Which of the lines below hold "https"? Please return each one.

[Rendered images with source text]
· · · · · · ·

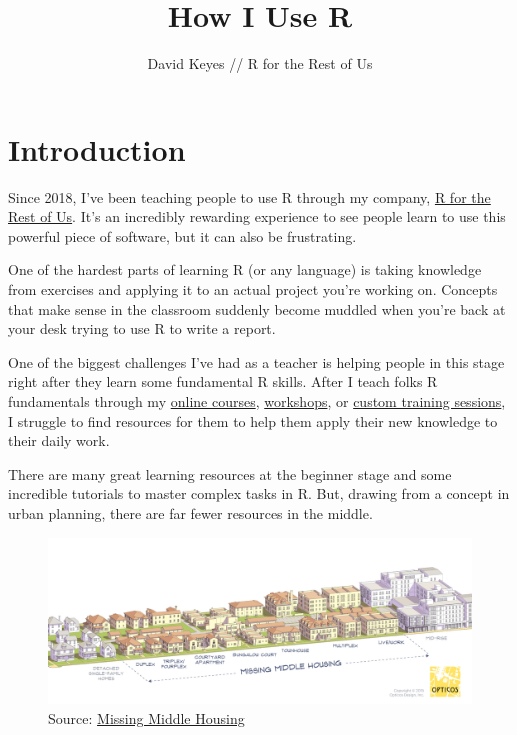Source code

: \documentclass[]{book}
\title{How I Use R}
\author{David Keyes // R for the Rest of Us}
\date{}
\begin{document}
\maketitle

{
\setcounter{tocdepth}{1}
\tableofcontents
}
\hypertarget{introduction}{%
\chapter{Introduction}\label{introduction}}

Since 2018, I've been teaching people to use R through my company, \href{https://rfortherestofus.com/}{R for the Rest of Us}. It's an incredibly rewarding experience to see people learn to use this powerful piece of software, but it can also be frustrating.

One of the hardest parts of learning R (or any language) is taking knowledge from exercises and applying it to an actual project you're working on. Concepts that make sense in the classroom suddenly become muddled when you're back at your desk trying to use R to write a report.

One of the biggest challenges I've had as a teacher is helping people in this stage right after they learn some fundamental R skills. After I teach folks R fundamentals through my \href{https://rfortherestofus.com/courses/fundamentals/}{online courses}, \href{https://rfortherestofus.com/workshops/}{workshops}, or \href{https://rfortherestofus.com/custom-training/}{custom training sessions}, I struggle to find resources for them to help them apply their new knowledge to their daily work.

There are many great learning resources at the beginner stage and some incredible tutorials to master complex tasks in R. But, drawing from a concept in urban planning, there are far fewer resources in the middle.

\begin{figure}
\centering
\includegraphics{assets/missing-middle.png}
\caption{Source: \href{https://missingmiddlehousing.com/}{Missing Middle Housing}}
\end{figure}
\end{document}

· · · · · · ·

◆ TASK ANSWER:
Since 2018, I've been teaching people to use R through my company, \href{https://rfortherestofus.com/}{R for the Rest of Us}. It's an incredibly rewarding experience to see people learn to use this powerful piece of software, but it can also be frustrating.
One of the biggest challenges I've had as a teacher is helping people in this stage right after they learn some fundamental R skills. After I teach folks R fundamentals through my \href{https://rfortherestofus.com/courses/fundamentals/}{online courses}, \href{https://rfortherestofus.com/workshops/}{workshops}, or \href{https://rfortherestofus.com/custom-training/}{custom training sessions}, I struggle to find resources for them to help them apply their new knowledge to their daily work.
\caption{Source: \href{https://missingmiddlehousing.com/}{Missing Middle Housing}}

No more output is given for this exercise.